# AIM OF THE EXERCISE
Produce a faithful copy of every record below, without the pictures.

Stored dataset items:
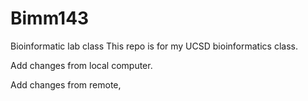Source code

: # Bimm143
Bioinformatic lab class
This repo is for my UCSD bioinformatics class.

Add changes from local computer.

Add changes from remote, 
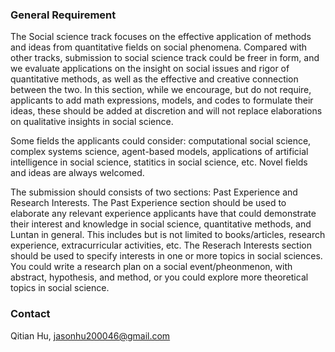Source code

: ### General Requirement

The Social science track focuses on the effective application of methods and ideas from quantitative fields on social phenomena. Compared with other tracks, submission to social science track could be freer in form, and we evaluate applications on the insight on social issues and rigor of quantitative methods, as well as the effective and creative connection between the two. In this section, while we encourage, but do not require, applicants to add math expressions, models, and codes to formulate their ideas, these should be added at discretion and will not replace elaborations on qualitative insights in social science.

Some fields the applicants could consider: computational social science, complex systems science, agent-based models, applications of artificial intelligence in social science, statitics in social science, etc. Novel fields and ideas are always welcomed.

The submission should consists of two sections: Past Experience and Research Interests. The Past Experience section should be used to elaborate any relevant experience applicants have that could demonstrate their interest and knowledge in social science, quantitative methods, and Luntan in general. This includes but is not limited to books/articles, research experience, extracurricular activities, etc. The Reserach Interests section should be used to specify interests in one or more topics in social sciences. You could write a research plan on a social event/pheonmenon, with abstract, hypothesis, and method, or you could explore more theoretical topics in social science.

### Contact

Qitian Hu, jasonhu200046@gmail.com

# ANSWER SPACE
Source code

: # Bimm143
Bioinformatic lab class
This repo is for my UCSD bioinformatics class.

Add changes from local computer.

Add changes from remote, 
Source code

: ### General Requirement

The Social science track focuses on the effective application of methods and ideas from quantitative fields on social phenomena. Compared with other tracks, submission to social science track could be freer in form, and we evaluate applications on the insight on social issues and rigor of quantitative methods, as well as the effective and creative connection between the two. In this section, while we encourage, but do not require, applicants to add math expressions, models, and codes to formulate their ideas, these should be added at discretion and will not replace elaborations on qualitative insights in social science.

Some fields the applicants could consider: computational social science, complex systems science, agent-based models, applications of artificial intelligence in social science, statitics in social science, etc. Novel fields and ideas are always welcomed.

The submission should consists of two sections: Past Experience and Research Interests. The Past Experience section should be used to elaborate any relevant experience applicants have that could demonstrate their interest and knowledge in social science, quantitative methods, and Luntan in general. This includes but is not limited to books/articles, research experience, extracurricular activities, etc. The Reserach Interests section should be used to specify interests in one or more topics in social sciences. You could write a research plan on a social event/pheonmenon, with abstract, hypothesis, and method, or you could explore more theoretical topics in social science.

### Contact

Qitian Hu, jasonhu200046@gmail.com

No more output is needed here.